SpaRC and SpaRP: Spatial Reasoning Characterization and Path Generation for Understanding Spatial Reasoning Capability of Large Language Models

Md Imbesat Hassan Rizvi,Xiaodan Zhu,Iryna Gurevych
2024-06-07
Abstract:Spatial reasoning is a crucial component of both biological and artificial intelligence. In this work, we present a comprehensive study of the capability of current state-of-the-art large language models (LLMs) on spatial reasoning. To support our study, we created and contribute a novel Spatial Reasoning Characterization (SpaRC) framework and Spatial Reasoning Paths (SpaRP) datasets, to enable an in-depth understanding of the spatial relations and compositions as well as the usefulness of spatial reasoning chains. We found that all the state-of-the-art LLMs do not perform well on the datasets -- their performances are consistently low across different setups. The spatial reasoning capability improves substantially as model sizes scale up. Finetuning both large language models (e.g., Llama-2-70B) and smaller ones (e.g., Llama-2-13B) can significantly improve their F1-scores by 7--32 absolute points. We also found that the top proprietary LLMs still significantly outperform their open-source counterparts in topological spatial understanding and reasoning.

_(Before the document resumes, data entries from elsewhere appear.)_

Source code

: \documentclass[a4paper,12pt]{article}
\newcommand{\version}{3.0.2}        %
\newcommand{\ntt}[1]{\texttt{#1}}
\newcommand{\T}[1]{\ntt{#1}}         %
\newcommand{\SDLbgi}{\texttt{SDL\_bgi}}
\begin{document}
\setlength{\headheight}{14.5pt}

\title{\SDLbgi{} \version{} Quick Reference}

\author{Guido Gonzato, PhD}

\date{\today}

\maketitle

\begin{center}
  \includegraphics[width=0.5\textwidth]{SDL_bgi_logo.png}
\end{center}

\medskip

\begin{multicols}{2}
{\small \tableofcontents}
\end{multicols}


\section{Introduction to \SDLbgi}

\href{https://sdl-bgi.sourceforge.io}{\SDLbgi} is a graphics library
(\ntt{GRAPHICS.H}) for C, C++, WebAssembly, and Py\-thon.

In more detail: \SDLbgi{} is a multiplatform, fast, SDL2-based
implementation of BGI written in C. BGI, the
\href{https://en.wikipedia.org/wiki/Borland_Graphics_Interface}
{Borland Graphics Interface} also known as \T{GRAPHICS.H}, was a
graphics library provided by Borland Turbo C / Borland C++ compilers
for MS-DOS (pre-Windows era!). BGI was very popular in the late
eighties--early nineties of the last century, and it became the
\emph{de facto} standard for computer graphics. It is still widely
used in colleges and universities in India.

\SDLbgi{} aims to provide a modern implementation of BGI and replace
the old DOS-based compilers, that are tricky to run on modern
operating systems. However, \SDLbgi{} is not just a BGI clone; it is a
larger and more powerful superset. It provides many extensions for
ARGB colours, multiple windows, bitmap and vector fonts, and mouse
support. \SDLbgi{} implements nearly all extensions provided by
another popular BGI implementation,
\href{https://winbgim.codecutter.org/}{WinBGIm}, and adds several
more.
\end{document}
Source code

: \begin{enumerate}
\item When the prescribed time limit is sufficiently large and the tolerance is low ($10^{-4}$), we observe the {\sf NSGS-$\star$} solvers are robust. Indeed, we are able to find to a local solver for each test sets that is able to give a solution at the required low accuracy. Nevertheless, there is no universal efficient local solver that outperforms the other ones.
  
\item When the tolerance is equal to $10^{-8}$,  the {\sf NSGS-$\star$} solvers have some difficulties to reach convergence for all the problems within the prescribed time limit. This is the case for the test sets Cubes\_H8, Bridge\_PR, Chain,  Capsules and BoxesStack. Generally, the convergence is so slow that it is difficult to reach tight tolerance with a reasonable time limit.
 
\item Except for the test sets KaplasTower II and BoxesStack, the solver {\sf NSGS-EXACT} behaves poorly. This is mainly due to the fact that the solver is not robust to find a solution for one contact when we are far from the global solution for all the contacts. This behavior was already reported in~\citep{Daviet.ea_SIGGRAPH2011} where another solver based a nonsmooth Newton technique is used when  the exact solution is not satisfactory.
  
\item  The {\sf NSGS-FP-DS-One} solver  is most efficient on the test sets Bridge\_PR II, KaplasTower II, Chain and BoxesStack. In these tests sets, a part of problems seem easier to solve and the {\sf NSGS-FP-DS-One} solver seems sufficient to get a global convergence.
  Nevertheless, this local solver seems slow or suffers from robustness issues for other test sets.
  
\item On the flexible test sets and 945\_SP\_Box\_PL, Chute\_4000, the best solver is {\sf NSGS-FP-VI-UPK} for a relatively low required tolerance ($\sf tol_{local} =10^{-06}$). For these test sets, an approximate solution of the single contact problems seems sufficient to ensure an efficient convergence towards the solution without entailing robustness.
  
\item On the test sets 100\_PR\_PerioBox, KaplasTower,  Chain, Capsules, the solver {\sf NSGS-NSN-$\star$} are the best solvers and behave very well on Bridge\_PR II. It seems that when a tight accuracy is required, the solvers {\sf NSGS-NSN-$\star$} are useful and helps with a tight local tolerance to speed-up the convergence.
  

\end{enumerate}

Computation and Language,Artificial Intelligence,Machine Learning
What problem does this paper attempt to address?
This paper mainly discusses the performance of Large Language Models (LLMs) in spatial reasoning ability. The researchers propose a new framework called Spatial Reasoning Characterization (SpaRC) and a dataset called Spatial Reasoning Paths (SpaRP) to deepen understanding of spatial relationships, combinations, and reasoning paths. They find that the current state-of-the-art LLMs perform poorly on these datasets, but as the model size increases, the spatial reasoning ability significantly improves. Fine-tuning large and small LLMs can significantly improve their F1 scores. Additionally, the study points out that proprietary LLMs still outperform open-source models in topological space understanding and reasoning. The main contributions of the paper include: 1. A comprehensive study of the spatial reasoning abilities of LLMs, including different parameter sizes, pre-training and fine-tuning models, and decoding strategies. 2. The proposal of the SpaRC framework, which is a bottom-up approach that focuses on detailed spatial properties to finely control spatial combination rules and contextual settings. 3. The development of SpaRP, which generates step-by-step reasoning steps through a symbolic space reasoner and converts them into textual reasoning paths, demonstrating that fine-tuning LLMs can significantly improve their spatial reasoning performance. The study also compares existing text spatial reasoning tasks such as bAbI, SPART QA, SPARTUN, and StepGame, and points out that LLMs lag behind neural symbol methods in terms of spatial reasoning. The paper provides a comprehensive evaluation of LLMs' spatial reasoning abilities and emphasizes the importance of further extending spatial characteristics in future research.